Plain-text document sources:
....

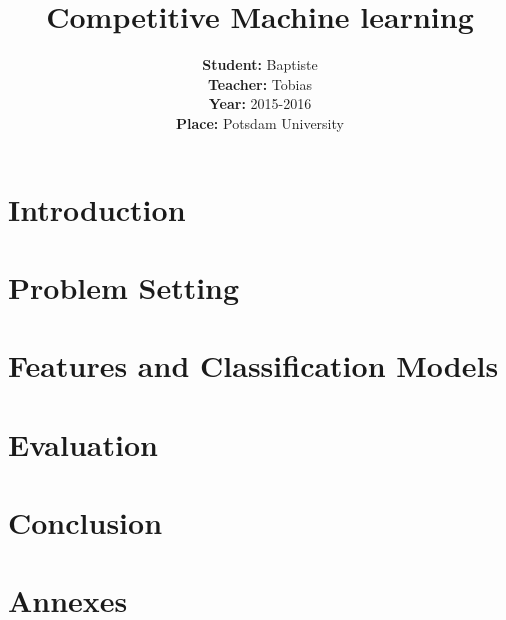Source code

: \documentclass[12pt,twoside]{scrreprt}
\title{Competitive Machine learning}
\author{\textbf{Student:} Baptiste \bsc{O'Jeanson} \\
	\textbf{Teacher:} Tobias \bsc{Scheffer}\\
	\textbf{Year:} 2015-2016\\
	\textbf{Place:} Potsdam University\\}
\begin{document}

\tableofcontents

\chapter{Introduction}


\chapter{Problem Setting}


\chapter{Features and Classification Models}


\chapter{Evaluation}


\chapter{Conclusion}


%
\printbibliography

\clearpage
\appendix
\chapter{Annexes}

\end{document}
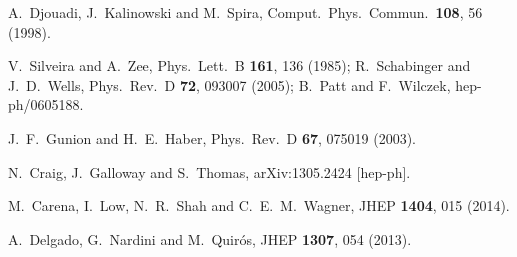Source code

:   A.~Djouadi, J.~Kalinowski and M.~Spira,
  Comput.\ Phys.\ Commun.\  {\bf 108}, 56 (1998).
  
  V.~Silveira and A.~Zee,
  Phys.\ Lett.\ B {\bf 161}, 136 (1985); 
  R.~Schabinger and J.~D.~Wells,
  Phys.\ Rev.\ D {\bf 72}, 093007 (2005);
  B.~Patt and F.~Wilczek,
  hep-ph/0605188.

  J.~F.~Gunion and H.~E.~Haber,
  Phys.\ Rev.\ D {\bf 67}, 075019 (2003).

  N.~Craig, J.~Galloway and S.~Thomas,
  arXiv:1305.2424 [hep-ph].
  
  M.~Carena, I.~Low, N.~R.~Shah and C.~E.~M.~Wagner,
  JHEP {\bf 1404}, 015 (2014).

  A.~Delgado, G.~Nardini and M.~Quir\'os,
  JHEP {\bf 1307}, 054 (2013).
  
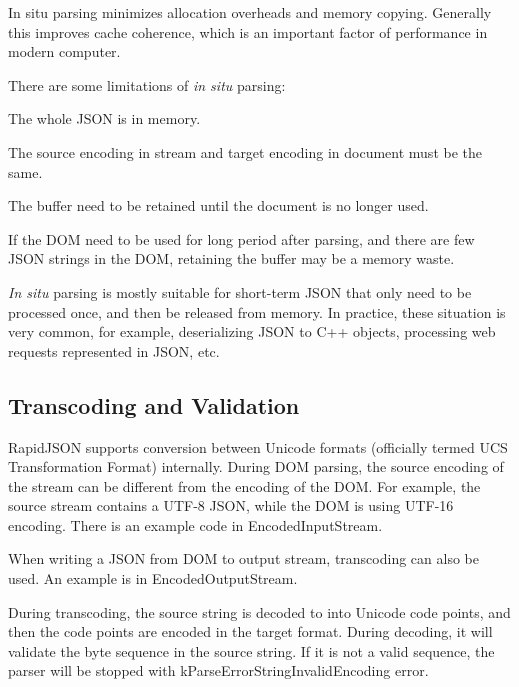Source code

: In situ parsing minimizes allocation overheads and memory copying. Generally this improves cache coherence, which is an important factor of performance in modern computer.

There are some limitations of {\itshape in situ} parsing\+:


\begin{DoxyEnumerate}
\item The whole J\+S\+ON is in memory.
\item The source encoding in stream and target encoding in document must be the same.
\item The buffer need to be retained until the document is no longer used.
\item If the D\+OM need to be used for long period after parsing, and there are few J\+S\+ON strings in the D\+OM, retaining the buffer may be a memory waste.
\end{DoxyEnumerate}

{\itshape In situ} parsing is mostly suitable for short-\/term J\+S\+ON that only need to be processed once, and then be released from memory. In practice, these situation is very common, for example, deserializing J\+S\+ON to C++ objects, processing web requests represented in J\+S\+ON, etc.\hypertarget{md_Commun_Externe_RapidJSON_doc_dom.zh-cn_TranscodingAndValidation}{}\subsection{Transcoding and Validation}\label{md_Commun_Externe_RapidJSON_doc_dom.zh-cn_TranscodingAndValidation}
Rapid\+J\+S\+ON supports conversion between Unicode formats (officially termed U\+CS Transformation Format) internally. During D\+OM parsing, the source encoding of the stream can be different from the encoding of the D\+OM. For example, the source stream contains a U\+T\+F-\/8 J\+S\+ON, while the D\+OM is using U\+T\+F-\/16 encoding. There is an example code in Encoded\+Input\+Stream.

When writing a J\+S\+ON from D\+OM to output stream, transcoding can also be used. An example is in Encoded\+Output\+Stream.

During transcoding, the source string is decoded to into Unicode code points, and then the code points are encoded in the target format. During decoding, it will validate the byte sequence in the source string. If it is not a valid sequence, the parser will be stopped with {\ttfamily k\+Parse\+Error\+String\+Invalid\+Encoding} error.

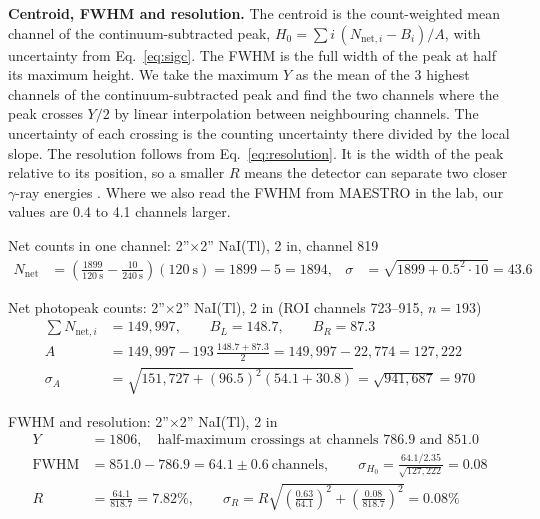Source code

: \documentclass[12pt]{article}
\begin{document}
\textbf{Centroid, FWHM and resolution.} The centroid is the count-weighted mean channel of the continuum-subtracted peak, $H_0 = \sum i\,(N_{\text{net},i} - B_i)/A$, with uncertainty from Eq.~\ref{eq:sigc}. The FWHM is the full width of the peak at half its maximum height. We take the maximum $Y$ as the mean of the 3 highest channels of the continuum-subtracted peak and find the two channels where the peak crosses $Y/2$ by linear interpolation between neighbouring channels. The uncertainty of each crossing is the counting uncertainty there divided by the local slope. The resolution follows from Eq.~\ref{eq:resolution}. It is the width of the peak relative to its position, so a smaller $R$ means the detector can separate two closer $\gamma$-ray energies \cite{knoll}. Where we also read the FWHM from MAESTRO in the lab, our values are 0.4 to 4.1 channels larger.

\begin{samplecalc}{Net counts in one channel: 2''$\times$2'' NaI(Tl), 2 in, channel 819}
\begin{align*}
N_{\text{net}} &= \left(\frac{1899}{120\ \text{s}} - \frac{10}{240\ \text{s}}\right)(120\ \text{s}) = 1899 - 5 = 1894, &
\sigma &= \sqrt{1899 + 0.5^2 \cdot 10} = 43.6
\end{align*}
\end{samplecalc}

\begin{samplecalc}{Net photopeak counts: 2''$\times$2'' NaI(Tl), 2 in (ROI channels 723--915, $n = 193$)}
\begin{align*}
\textstyle\sum N_{\text{net},i} &= 149{,}997, \qquad B_L = 148.7, \qquad B_R = 87.3\\
A &= 149{,}997 - 193\,\frac{148.7 + 87.3}{2} = 149{,}997 - 22{,}774 = 127{,}222\\
\sigma_A &= \sqrt{151{,}727 + (96.5)^2(54.1 + 30.8)} = \sqrt{941{,}687} = 970
\end{align*}
\end{samplecalc}

\begin{samplecalc}{FWHM and resolution: 2''$\times$2'' NaI(Tl), 2 in}
\begin{align*}
Y &= 1806, \quad \text{half-maximum crossings at channels } 786.9 \text{ and } 851.0\\
\text{FWHM} &= 851.0 - 786.9 = 64.1 \pm 0.6\ \text{channels}, \qquad
\sigma_{H_0} = \frac{64.1/2.35}{\sqrt{127{,}222}} = 0.08\\
R &= \frac{64.1}{818.7} = 7.82\%, \qquad
\sigma_R = R\sqrt{\left(\frac{0.63}{64.1}\right)^2 + \left(\frac{0.08}{818.7}\right)^2} = 0.08\%
\end{align*}
\end{samplecalc}
\end{document}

....

◆ **What to produce**
Filter the records above, keeping each line that contains the word "buffer".

◆ **Completed task**
\item The buffer need to be retained until the document is no longer used.
\item If the D\+OM need to be used for long period after parsing, and there are few J\+S\+ON strings in the D\+OM, retaining the buffer may be a memory waste.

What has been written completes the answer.